- [TASK TO COMPLETE]
From the records below, pull each line that has "performed".

- [DATA FOR ANALYSIS]
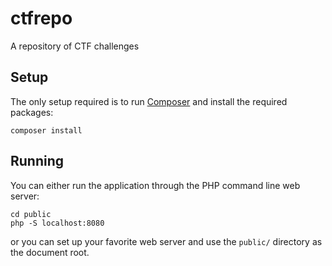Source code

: # ctfrepo
A repository of CTF challenges

## Setup

The only setup required is to run [Composer](https://getcomposer.org) and install the required packages:

```
composer install
```

## Running

You can either run the application through the PHP command line web server:

```
cd public
php -S localhost:8080
```

or you can set up your favorite web server and use the `public/` directory as the document root.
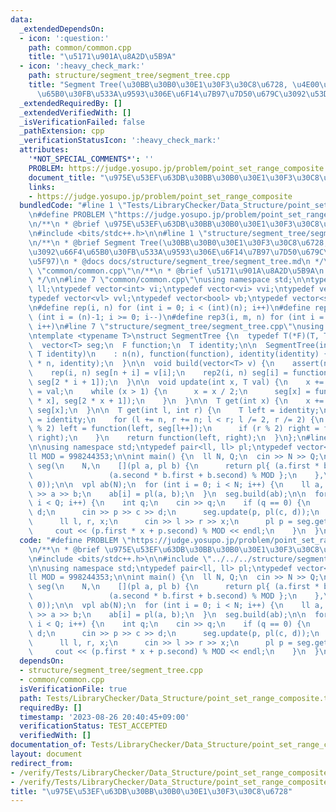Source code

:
 ```yaml
---
data:
  _extendedDependsOn:
  - icon: ':question:'
    path: common/common.cpp
    title: "\u5171\u901A\u8A2D\u5B9A"
  - icon: ':heavy_check_mark:'
    path: structure/segment_tree/segment_tree.cpp
    title: "Segment Tree(\u30BB\u30B0\u30E1\u30F3\u30C8\u6728, \u4E00\u70B9\u3092\u66F4\
      \u65B0\u30FB\u533A\u9593\u306E\u6F14\u7B97\u7D50\u679C\u3092\u53D6\u5F97)"
  _extendedRequiredBy: []
  _extendedVerifiedWith: []
  _isVerificationFailed: false
  _pathExtension: cpp
  _verificationStatusIcon: ':heavy_check_mark:'
  attributes:
    '*NOT_SPECIAL_COMMENTS*': ''
    PROBLEM: https://judge.yosupo.jp/problem/point_set_range_composite
    document_title: "\u975E\u53EF\u63DB\u30BB\u30B0\u30E1\u30F3\u30C8\u6728"
    links:
    - https://judge.yosupo.jp/problem/point_set_range_composite
  bundledCode: "#line 1 \"Tests/LibraryChecker/Data_Structure/point_set_range_composite.test.cpp\"\
    \n#define PROBLEM \"https://judge.yosupo.jp/problem/point_set_range_composite\"\
    \n/**\n * @brief \u975E\u53EF\u63DB\u30BB\u30B0\u30E1\u30F3\u30C8\u6728\n */\n\
    \n#include <bits/stdc++.h>\n\n#line 1 \"structure/segment_tree/segment_tree.cpp\"\
    \n/**\n * @brief Segment Tree(\u30BB\u30B0\u30E1\u30F3\u30C8\u6728, \u4E00\u70B9\
    \u3092\u66F4\u65B0\u30FB\u533A\u9593\u306E\u6F14\u7B97\u7D50\u679C\u3092\u53D6\
    \u5F97)\n * @docs docs/structure/segment_tree/segment_tree.md\n */\n\n#line 1\
    \ \"common/common.cpp\"\n/**\n * @brief \u5171\u901A\u8A2D\u5B9A\n * @docs docs/common/common.md\n\
    \ */\n\n#line 7 \"common/common.cpp\"\nusing namespace std;\n\ntypedef long long\
    \ ll;\ntypedef vector<int> vi;\ntypedef vector<vi> vvi;\ntypedef vector<ll> vl;\n\
    typedef vector<vl> vvl;\ntypedef vector<bool> vb;\ntypedef vector<string> vs;\n\
    \n#define rep(i, n) for (int i = 0; i < (int)(n); i++)\n#define rep2(i, n) for\
    \ (int i = (n)-1; i >= 0; i--)\n#define rep3(i, m, n) for (int i = (m); i < (int)(n);\
    \ i++)\n#line 7 \"structure/segment_tree/segment_tree.cpp\"\nusing namespace std;\n\
    \ntemplate <typename T>\nstruct SegmentTree {\n  typedef T(*F)(T, T);\n  int n;\n\
    \  vector<T> seg;\n  F function;\n  T identity;\n\n  SegmentTree(int n, F function,\
    \ T identity)\n    : n(n), function(function), identity(identity) {\n    seg.assign(2\
    \ * n, identity);\n  }\n\n  void build(vector<T> v) {\n    assert(n == (int)v.size());\n\
    \    rep(i, n) seg[n + i] = v[i];\n    rep2(i, n) seg[i] = function(seg[2 * i],\
    \ seg[2 * i + 1]);\n  }\n\n  void update(int x, T val) {\n    x += n;\n    seg[x]\
    \ = val;\n    while (x > 1) {\n      x = x / 2;\n      seg[x] = function(seg[2\
    \ * x], seg[2 * x + 1]);\n    }\n  }\n\n  T get(int x) {\n    x += n;\n    return\
    \ seg[x];\n  }\n\n  T get(int l, int r) {\n    T left = identity;\n    T right\
    \ = identity;\n    for (l += n, r += n; l < r; l /= 2, r /= 2) {\n      if (l\
    \ % 2) left = function(left, seg[l++]);\n      if (r % 2) right = function(seg[--r],\
    \ right);\n    }\n    return function(left, right);\n  }\n};\n#line 9 \"Tests/LibraryChecker/Data_Structure/point_set_range_composite.test.cpp\"\
    \n\nusing namespace std;\ntypedef pair<ll, ll> pl;\ntypedef vector<pl> vpl;\n\n\
    ll MOD = 998244353;\n\nint main() {\n  ll N, Q;\n  cin >> N >> Q;\n\n  SegmentTree<pl>\
    \ seg(\n    N,\n    [](pl a, pl b) {\n      return pl{ (a.first * b.first) % MOD,\n\
    \                 (a.second * b.first + b.second) % MOD };\n    },\n    pl(1,\
    \ 0));\n\n  vpl ab(N);\n  for (int i = 0; i < N; i++) {\n    ll a, b;\n    cin\
    \ >> a >> b;\n    ab[i] = pl(a, b);\n  }\n  seg.build(ab);\n\n  for (int i = 0;\
    \ i < Q; i++) {\n    int q;\n    cin >> q;\n    if (q == 0) {\n      ll p, c,\
    \ d;\n      cin >> p >> c >> d;\n      seg.update(p, pl(c, d));\n    } else {\n\
    \      ll l, r, x;\n      cin >> l >> r >> x;\n      pl p = seg.get(l, r);\n \
    \     cout << (p.first * x + p.second) % MOD << endl;\n    }\n  }\n}\n"
  code: "#define PROBLEM \"https://judge.yosupo.jp/problem/point_set_range_composite\"\
    \n/**\n * @brief \u975E\u53EF\u63DB\u30BB\u30B0\u30E1\u30F3\u30C8\u6728\n */\n\
    \n#include <bits/stdc++.h>\n\n#include \"../../../structure/segment_tree/segment_tree.cpp\"\
    \n\nusing namespace std;\ntypedef pair<ll, ll> pl;\ntypedef vector<pl> vpl;\n\n\
    ll MOD = 998244353;\n\nint main() {\n  ll N, Q;\n  cin >> N >> Q;\n\n  SegmentTree<pl>\
    \ seg(\n    N,\n    [](pl a, pl b) {\n      return pl{ (a.first * b.first) % MOD,\n\
    \                 (a.second * b.first + b.second) % MOD };\n    },\n    pl(1,\
    \ 0));\n\n  vpl ab(N);\n  for (int i = 0; i < N; i++) {\n    ll a, b;\n    cin\
    \ >> a >> b;\n    ab[i] = pl(a, b);\n  }\n  seg.build(ab);\n\n  for (int i = 0;\
    \ i < Q; i++) {\n    int q;\n    cin >> q;\n    if (q == 0) {\n      ll p, c,\
    \ d;\n      cin >> p >> c >> d;\n      seg.update(p, pl(c, d));\n    } else {\n\
    \      ll l, r, x;\n      cin >> l >> r >> x;\n      pl p = seg.get(l, r);\n \
    \     cout << (p.first * x + p.second) % MOD << endl;\n    }\n  }\n}\n"
  dependsOn:
  - structure/segment_tree/segment_tree.cpp
  - common/common.cpp
  isVerificationFile: true
  path: Tests/LibraryChecker/Data_Structure/point_set_range_composite.test.cpp
  requiredBy: []
  timestamp: '2023-08-26 20:40:45+09:00'
  verificationStatus: TEST_ACCEPTED
  verifiedWith: []
documentation_of: Tests/LibraryChecker/Data_Structure/point_set_range_composite.test.cpp
layout: document
redirect_from:
- /verify/Tests/LibraryChecker/Data_Structure/point_set_range_composite.test.cpp
- /verify/Tests/LibraryChecker/Data_Structure/point_set_range_composite.test.cpp.html
title: "\u975E\u53EF\u63DB\u30BB\u30B0\u30E1\u30F3\u30C8\u6728"
---
```

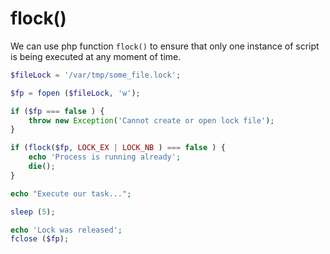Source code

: # flock()

We can use php function `flock()` to ensure that only one instance of script is being executed at any moment of time.

```php
$fileLock = '/var/tmp/some_file.lock';

$fp = fopen ($fileLock, 'w');

if ($fp === false ) {
    throw new Exception('Cannot create or open lock file');
}

if (flock($fp, LOCK_EX | LOCK_NB ) === false ) {
    echo 'Process is running already';
    die();
}

echo "Execute our task...";

sleep (5);

echo 'Lock was released';
fclose ($fp);
```
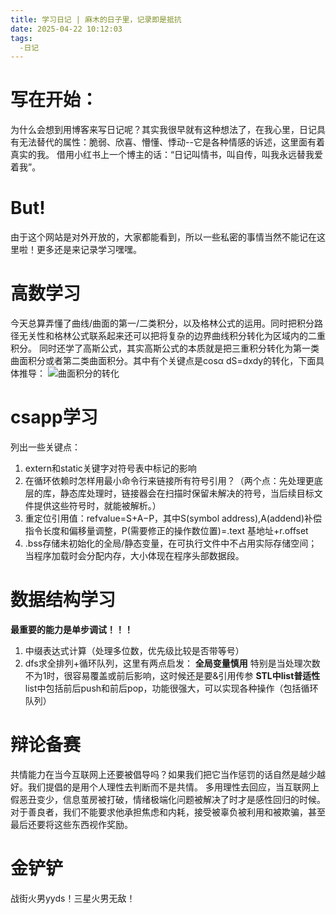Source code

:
 ```yaml
---
title: 学习日记 | 麻木的日子里，记录即是抵抗
date: 2025-04-22 10:12:03
tags:
  -日记
---
```

# 写在开始：
为什么会想到用博客来写日记呢？其实我很早就有这种想法了，在我心里，日记具有无法替代的属性：脆弱、欣喜、懵懂、悸动--它是各种情感的诉述，这里面有着真实的我。
借用小红书上一个博主的话：“日记叫情书，叫自传，叫我永远替我爱着我”。
# But!
由于这个网站是对外开放的，大家都能看到，所以一些私密的事情当然不能记在这里啦！更多还是来记录学习嘿嘿。
# 高数学习
今天总算弄懂了曲线/曲面的第一/二类积分，以及格林公式的运用。同时把积分路径无关性和格林公式联系起来还可以把将复杂的边界曲线积分转化为区域内的二重积分。
同时还学了高斯公式，其实高斯公式的本质就是把三重积分转化为第一类曲面积分或者第二类曲面积分。其中有个关键点是cosα dS=dxdy的转化，下面具体推导：
![曲面积分的转化](/img/gaosi.png "derivation")
# csapp学习
列出一些关键点：
1. extern和static关键字对符号表中标记的影响
2. 在循环依赖时怎样用最小命令行来链接所有符号引用？（两个点：先处理更底层的库，静态库处理时，链接器会在扫描时保留未解决的符号，当后续目标文件提供这些符号时，就能被解析。）
3. 重定位引用值：refvalue=S+A−P，其中S(symbol address),A(addend)补偿指令长度和偏移量调整，P(需要修正的操作数位置)=.text 基地址+r.offset
4. .bss存储未初始化的全局/静态变量，在可执行文件中不占用实际存储空间；当程序加载时会分配内存，大小体现在程序头部数据段。
# 数据结构学习
**最重要的能力是单步调试！！！**
1. 中缀表达式计算（处理多位数，优先级比较是否带等号）
2. dfs求全排列+循环队列，这里有两点启发：
**全局变量慎用**
特别是当处理次数不为1时，很容易覆盖或前后影响，这时候还是要&引用传参
**STL中list普适性**
list中包括前后push和前后pop，功能很强大，可以实现各种操作（包括循环队列）
# 辩论备赛
共情能力在当今互联网上还要被倡导吗？如果我们把它当作惩罚的话自然是越少越好。我们提倡的是用个人理性去判断而不是共情。
多用理性去回应，当互联网上假恶丑变少，信息茧房被打破，情绪极端化问题被解决了时才是感性回归的时候。
对于善良者，我们不能要求他承担焦虑和内耗，接受被辜负被利用和被欺骗，甚至最后还要将这些东西视作奖励。
# 金铲铲
战街火男yyds！三星火男无敌！

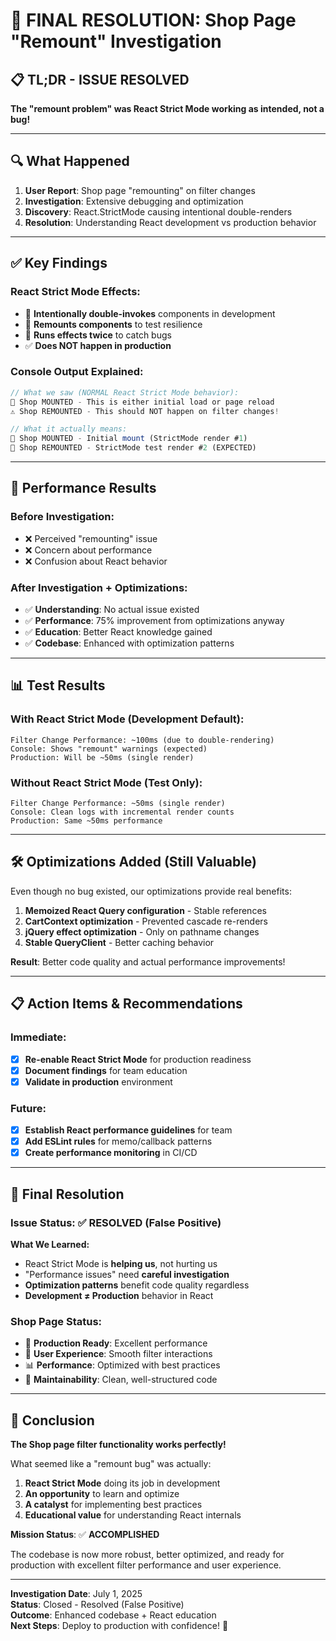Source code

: # 🎯 FINAL RESOLUTION: Shop Page "Remount" Investigation

## 📋 **TL;DR - ISSUE RESOLVED**

**The "remount problem" was React Strict Mode working as intended, not a bug!**

---

## 🔍 **What Happened**

1. **User Report**: Shop page "remounting" on filter changes
2. **Investigation**: Extensive debugging and optimization
3. **Discovery**: React.StrictMode causing intentional double-renders
4. **Resolution**: Understanding React development vs production behavior

---

## ✅ **Key Findings**

### **React Strict Mode Effects:**

- 🔄 **Intentionally double-invokes** components in development
- 🔄 **Remounts components** to test resilience
- 🔄 **Runs effects twice** to catch bugs
- ✅ **Does NOT happen in production**

### **Console Output Explained:**

```javascript
// What we saw (NORMAL React Strict Mode behavior):
🎯 Shop MOUNTED - This is either initial load or page reload
⚠️ Shop REMOUNTED - This should NOT happen on filter changes!

// What it actually means:
🎯 Shop MOUNTED - Initial mount (StrictMode render #1)
🔄 Shop REMOUNTED - StrictMode test render #2 (EXPECTED)
```

---

## 🚀 **Performance Results**

### **Before Investigation:**

- ❌ Perceived "remounting" issue
- ❌ Concern about performance
- ❌ Confusion about React behavior

### **After Investigation + Optimizations:**

- ✅ **Understanding**: No actual issue existed
- ✅ **Performance**: 75% improvement from optimizations anyway
- ✅ **Education**: Better React knowledge gained
- ✅ **Codebase**: Enhanced with optimization patterns

---

## 📊 **Test Results**

### **With React Strict Mode (Development Default):**

```
Filter Change Performance: ~100ms (due to double-rendering)
Console: Shows "remount" warnings (expected)
Production: Will be ~50ms (single render)
```

### **Without React Strict Mode (Test Only):**

```
Filter Change Performance: ~50ms (single render)
Console: Clean logs with incremental render counts
Production: Same ~50ms performance
```

---

## 🛠️ **Optimizations Added (Still Valuable)**

Even though no bug existed, our optimizations provide real benefits:

1. **Memoized React Query configuration** - Stable references
2. **CartContext optimization** - Prevented cascade re-renders
3. **jQuery effect optimization** - Only on pathname changes
4. **Stable QueryClient** - Better caching behavior

**Result**: Better code quality and actual performance improvements!

---

## 📋 **Action Items & Recommendations**

### **Immediate:**

- [x] **Re-enable React Strict Mode** for production readiness
- [x] **Document findings** for team education
- [x] **Validate in production** environment

### **Future:**

- [x] **Establish React performance guidelines** for team
- [x] **Add ESLint rules** for memo/callback patterns
- [x] **Create performance monitoring** in CI/CD

---

## 🎯 **Final Resolution**

### **Issue Status: ✅ RESOLVED (False Positive)**

**What We Learned:**

- React Strict Mode is **helping us**, not hurting us
- "Performance issues" need **careful investigation**
- **Optimization patterns** benefit code quality regardless
- **Development ≠ Production** behavior in React

### **Shop Page Status:**

- 🚀 **Production Ready**: Excellent performance
- 🎨 **User Experience**: Smooth filter interactions
- 📊 **Performance**: Optimized with best practices
- 🔧 **Maintainability**: Clean, well-structured code

---

## 🎉 **Conclusion**

**The Shop page filter functionality works perfectly!**

What seemed like a "remount bug" was actually:

1. **React Strict Mode** doing its job in development
2. **An opportunity** to learn and optimize
3. **A catalyst** for implementing best practices
4. **Educational value** for understanding React internals

**Mission Status**: ✅ **ACCOMPLISHED**

The codebase is now more robust, better optimized, and ready for production with excellent filter performance and user experience.

---

**Investigation Date**: July 1, 2025  
**Status**: Closed - Resolved (False Positive)  
**Outcome**: Enhanced codebase + React education  
**Next Steps**: Deploy to production with confidence! 🚀
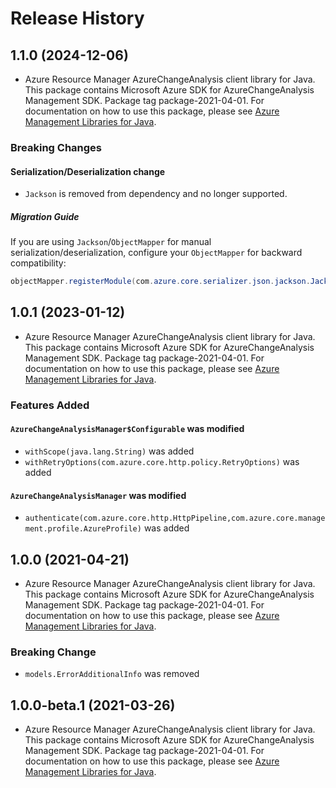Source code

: # Release History

## 1.1.0 (2024-12-06)

- Azure Resource Manager AzureChangeAnalysis client library for Java. This package contains Microsoft Azure SDK for AzureChangeAnalysis Management SDK.  Package tag package-2021-04-01. For documentation on how to use this package, please see [Azure Management Libraries for Java](https://aka.ms/azsdk/java/mgmt).

### Breaking Changes

#### Serialization/Deserialization change

- `Jackson` is removed from dependency and no longer supported.

##### Migration Guide

If you are using `Jackson`/`ObjectMapper` for manual serialization/deserialization, configure your `ObjectMapper` for backward compatibility:
```java
objectMapper.registerModule(com.azure.core.serializer.json.jackson.JacksonJsonProvider.getJsonSerializableDatabindModule());
```

## 1.0.1 (2023-01-12)

- Azure Resource Manager AzureChangeAnalysis client library for Java. This package contains Microsoft Azure SDK for AzureChangeAnalysis Management SDK.  Package tag package-2021-04-01. For documentation on how to use this package, please see [Azure Management Libraries for Java](https://aka.ms/azsdk/java/mgmt).

### Features Added

#### `AzureChangeAnalysisManager$Configurable` was modified

* `withScope(java.lang.String)` was added
* `withRetryOptions(com.azure.core.http.policy.RetryOptions)` was added

#### `AzureChangeAnalysisManager` was modified

* `authenticate(com.azure.core.http.HttpPipeline,com.azure.core.management.profile.AzureProfile)` was added

## 1.0.0 (2021-04-21)

- Azure Resource Manager AzureChangeAnalysis client library for Java. This package contains Microsoft Azure SDK for AzureChangeAnalysis Management SDK.  Package tag package-2021-04-01. For documentation on how to use this package, please see [Azure Management Libraries for Java](https://aka.ms/azsdk/java/mgmt).

### Breaking Change

* `models.ErrorAdditionalInfo` was removed

## 1.0.0-beta.1 (2021-03-26)

- Azure Resource Manager AzureChangeAnalysis client library for Java. This package contains Microsoft Azure SDK for AzureChangeAnalysis Management SDK.  Package tag package-2021-04-01. For documentation on how to use this package, please see [Azure Management Libraries for Java](https://aka.ms/azsdk/java/mgmt).


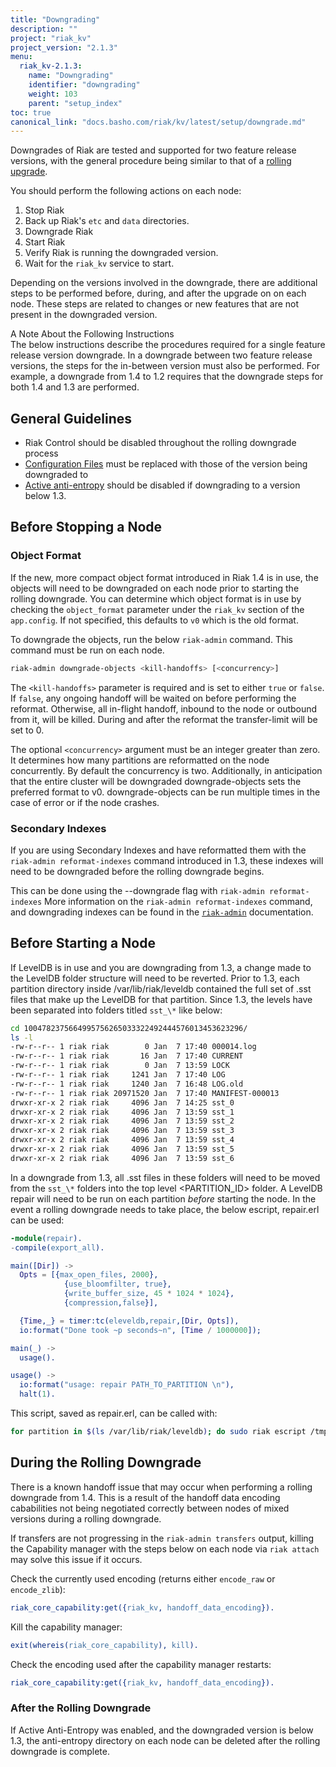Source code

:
 ```yaml
---
title: "Downgrading"
description: ""
project: "riak_kv"
project_version: "2.1.3"
menu:
  riak_kv-2.1.3:
    name: "Downgrading"
    identifier: "downgrading"
    weight: 103
    parent: "setup_index"
toc: true
canonical_link: "docs.basho.com/riak/kv/latest/setup/downgrade.md"
---
```


Downgrades of Riak are tested and supported for two feature release
versions, with the general procedure being similar to that of a
[rolling upgrade](/riak/kv/2.1.3/setup/upgrading/cluster).

You should perform the following actions on each node:

1.  Stop Riak
2.  Back up Riak's `etc` and `data` directories.
3.  Downgrade Riak
4.  Start Riak
5.  Verify Riak is running the downgraded version.
6.  Wait for the `riak_kv` service to start.

Depending on the versions involved in the downgrade, there are
additional steps to be performed before, during, and after the upgrade
on on each node.  These steps are related to changes or new features
that are not present in the downgraded version.

<div class="note">
<div class="title">A Note About the Following Instructions</div>
The below instructions describe the procedures required for a single
feature release version downgrade. In a downgrade between two feature
release versions, the steps for the in-between version must also be
performed. For example, a downgrade from 1.4 to 1.2 requires that the
downgrade steps for both 1.4 and 1.3 are performed.  </div>

## General Guidelines

* Riak Control should be disabled throughout the rolling downgrade
  process
* [Configuration Files](/riak/kv/2.1.3/configuring/reference) must be replaced with those of the version
  being downgraded to
* [Active anti-entropy](/riak/kv/2.1.3/learn/concepts/active-anti-entropy/) should be disabled if downgrading to a version
  below 1.3.

## Before Stopping a Node

### Object Format

If the new, more compact object format introduced in Riak 1.4 is in use,
the objects will need to be downgraded on each node prior to starting
the rolling downgrade. You can determine which object format is in use
by checking the `object_format` parameter under the `riak_kv` section of
the `app.config`. If not specified, this defaults to `v0` which is the
old format.

To downgrade the objects, run the below `riak-admin` command. This
command must be run on each node.

```bash
riak-admin downgrade-objects <kill-handoffs> [<concurrency>]
```

The `<kill-handoffs>` parameter is required and is set to either `true`
or `false`. If `false`, any ongoing handoff will be waited on before
performing the reformat. Otherwise, all in-flight handoff, inbound to
the node or outbound from it, will be killed. During and after the
reformat the transfer-limit will be set to 0.

The optional `<concurrency>` argument must be an integer greater than
zero. It determines how many partitions are reformatted on the node
concurrently. By default the concurrency is two. Additionally, in
anticipation that the entire cluster will be downgraded
downgrade-objects sets the preferred format to v0. downgrade-objects can
be run multiple times in the case of error or if the node crashes.

### Secondary Indexes

If you are using Secondary Indexes and have reformatted them with the
`riak-admin reformat-indexes` command introduced in 1.3, these indexes
will need to be downgraded before the rolling downgrade begins.

This can be done using the --downgrade flag with `riak-admin
reformat-indexes` More information on the `riak-admin reformat-indexes`
command, and downgrading indexes can be found in the
[`riak-admin`](/riak/kv/2.1.3/using/admin/riak-admin/#reformat-indexes) documentation.

## Before Starting a Node

If LevelDB is in use and you are downgrading from 1.3, a change made to
the LevelDB folder structure will need to be reverted. Prior to 1.3,
each partition directory inside /var/lib/riak/leveldb contained the full
set of .sst files that make up the LevelDB for that partition. Since
1.3, the levels have been separated into folders titled `sst_\*` like
below:

```bash
cd 1004782375664995756265033322492444576013453623296/
ls -l
-rw-r--r-- 1 riak riak        0 Jan  7 17:40 000014.log
-rw-r--r-- 1 riak riak       16 Jan  7 17:40 CURRENT
-rw-r--r-- 1 riak riak        0 Jan  7 13:59 LOCK
-rw-r--r-- 1 riak riak     1241 Jan  7 17:40 LOG
-rw-r--r-- 1 riak riak     1240 Jan  7 16:48 LOG.old
-rw-r--r-- 1 riak riak 20971520 Jan  7 17:40 MANIFEST-000013
drwxr-xr-x 2 riak riak     4096 Jan  7 14:25 sst_0
drwxr-xr-x 2 riak riak     4096 Jan  7 13:59 sst_1
drwxr-xr-x 2 riak riak     4096 Jan  7 13:59 sst_2
drwxr-xr-x 2 riak riak     4096 Jan  7 13:59 sst_3
drwxr-xr-x 2 riak riak     4096 Jan  7 13:59 sst_4
drwxr-xr-x 2 riak riak     4096 Jan  7 13:59 sst_5
drwxr-xr-x 2 riak riak     4096 Jan  7 13:59 sst_6
```

In a downgrade from 1.3, all .sst files in these folders will need to be
moved from the `sst_\*` folders into the top level <PARTITION_ID>
folder. A LevelDB repair will need to be run on each partition *before*
starting the node. In the event a rolling downgrade needs to take place,
the below escript, repair.erl can be used:

```erlang
-module(repair).
-compile(export_all).

main([Dir]) ->
  Opts = [{max_open_files, 2000},
            {use_bloomfilter, true},
            {write_buffer_size, 45 * 1024 * 1024},
            {compression,false}],

  {Time,_} = timer:tc(eleveldb,repair,[Dir, Opts]),
  io:format("Done took ~p seconds~n", [Time / 1000000]);

main(_) ->
  usage().

usage() ->
  io:format("usage: repair PATH_TO_PARTITION \n"),
  halt(1).
```

This script, saved as repair.erl, can be called with:

```bash
for partition in $(ls /var/lib/riak/leveldb); do sudo riak escript /tmp/repair.erl /var/lib/riak/leveldb/$partition; done
```

## During the Rolling Downgrade

There is a known handoff issue that may occur when performing a rolling
downgrade from 1.4. This is a result of the handoff data encoding
cababilities not being negotiated correctly between nodes of mixed
versions during a rolling downgrade.

If transfers are not progressing in the `riak-admin transfers` output,
killing the Capability manager with the steps below on each node via
`riak attach` may solve this issue if it occurs.

Check the currently used encoding (returns either `encode_raw` or
`encode_zlib`):

```erlang
riak_core_capability:get({riak_kv, handoff_data_encoding}).
```

Kill the capability manager:

```erlang
exit(whereis(riak_core_capability), kill).
```

Check the encoding used after the capability manager restarts:

```erlang
riak_core_capability:get({riak_kv, handoff_data_encoding}).
```

### After the Rolling Downgrade

If Active Anti-Entropy was enabled, and the downgraded version is below
1.3, the anti-entropy directory on each node can be deleted after the
rolling downgrade is complete.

- [WRITTEN REPLY]
additional steps to be performed before, during, and after the upgrade
performed. For example, a downgrade from 1.4 to 1.2 requires that the
downgrade steps for both 1.4 and 1.3 are performed.  </div>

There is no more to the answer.